The reason for this is because cookie recipes commonly use raw flour. To ensure her raw cookie dough is safe to consume, Lough, uses special heat-pressed flour. Dr. Hosahalli S. Ramaswamy, a professor in the Food Science and Agricultural Chemistry department at McGill University, explains raw flour, like raw eggs and other foods, can become contaminated with pathogens and needs to be treated in specific ways to be edible. When it comes to raw flour, Ramaswamy points out grains can become contaminated as they’re growing in the fields.

“[They] can come from contaminated farms nearby, contaminated water, organic fertilizers,” she says. “The flours made from them can obviously harbour these pathogens, and they can find their way to the cookie doughs, making them unsafe [to eat raw].”

But, the dough at do’licieux uses a special heat-pressed flour, which makes Lough’s raw creations safe to eat.

“Heat treated flours do not suffer from such problems, because the heat treatments are aimed at killing [possible contaminants],” Ramaswamy says.


do’licieux employee Dalia Dirico prepares the shop’s signature do-do pops.

Being open for under eight months, the small-town shop has already built up a reputation as a favourite amongst locals. With over 1,900 followers combined across Facebook and Instagram, and an average rating of five stars on the former, and 4.9 stars on Google, the shop is a hit with locals.

Ashlen Keeble, a do’licieux customer, is a huge fan of the employees’ hospitality and the store’s homey interior design.

“do’licieux is without a doubt always a friendly experience. I almost always chat with whoever is working,” Keeble explains, “[I also] love the Pinterest feel it has. [The] beautiful bay window where you can sit allows for a lot of sunlight to come in.

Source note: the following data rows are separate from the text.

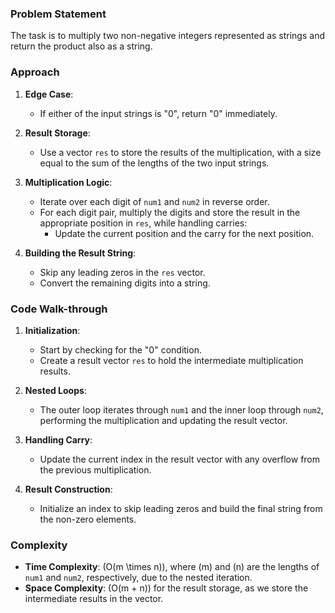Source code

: ### Problem Statement
The task is to multiply two non-negative integers represented as strings and return the product also as a string.

### Approach
1. **Edge Case**:
   - If either of the input strings is "0", return "0" immediately.

2. **Result Storage**:
   - Use a vector `res` to store the results of the multiplication, with a size equal to the sum of the lengths of the two input strings.

3. **Multiplication Logic**:
   - Iterate over each digit of `num1` and `num2` in reverse order.
   - For each digit pair, multiply the digits and store the result in the appropriate position in `res`, while handling carries:
     - Update the current position and the carry for the next position.

4. **Building the Result String**:
   - Skip any leading zeros in the `res` vector.
   - Convert the remaining digits into a string.

### Code Walk-through
1. **Initialization**:
   - Start by checking for the "0" condition.
   - Create a result vector `res` to hold the intermediate multiplication results.

2. **Nested Loops**:
   - The outer loop iterates through `num1` and the inner loop through `num2`, performing the multiplication and updating the result vector.

3. **Handling Carry**:
   - Update the current index in the result vector with any overflow from the previous multiplication.

4. **Result Construction**:
   - Initialize an index to skip leading zeros and build the final string from the non-zero elements.

### Complexity
- **Time Complexity**: \(O(m \times n)\), where \(m\) and \(n\) are the lengths of `num1` and `num2`, respectively, due to the nested iteration.
- **Space Complexity**: \(O(m + n)\) for the result storage, as we store the intermediate results in the vector.
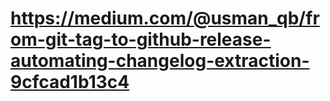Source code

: # https://medium.com/@usman_qb/from-git-tag-to-github-release-automating-changelog-extraction-9cfcad1b13c4

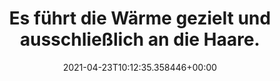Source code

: ---
date: '2021-04-23T10:12:35.358446+00:00'
found_at: '2014-12-20'
found_url: http://www.mediashop.tv/DE/nono-haarentfernungset_1/
title: Es führt die Wärme gezielt und ausschließlich an die Haare.
---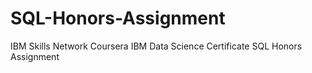 # SQL-Honors-Assignment
IBM Skills Network Coursera IBM Data Science Certificate SQL Honors Assignment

They also have a chalkboard wall with a theme every month for customers to add a little something, [which is] very cute.”

This positive reception of the store has been surprise to Lough, but one she welcomes with open arms.


Customers say do’licieux’s homey nature makes eating at the dessert shop feel like a living room hangout.

“What has surprised me [the most] was how much community support there was out there,” Lough says. “I was hoping that the community would embrace this new idea, and new concept, but I’m kind of overwhelmed with the actual support from the community and how much they really want [the shop] to be successful.” She also makes sure to give back by catering local events and fundraisers.

Though she wants to finish the store’s first year before she commits to expanding, Lough plans to launch the store’s official website in April. Through this site, people will be able to order her products Canada-wide.

“The next immediate phase for do’licieux is to ship across Canada,” Lough explains. “What that’s also going to do is help us identify the markets that are really ripe and ready for another location. That’s information I want before making the decision [to open new locations].”

While the store’s success has led Lough to think about expansion for both online and brick-and-mortar locations, for the time being, she says she’s happy with being an independent store in a close-knit community.

“[The best part] is the customers. It really is,” Lough explains. “As much as I love making the dough […] it’s really seeing their happy faces, seeing them enjoying it, you know? It’s a happy place. You come in here, you’re having a treat, people are in a great mood. What’s not to like? It’s a very easy day-to-day place to come to. For me, it feels like my home away from home.”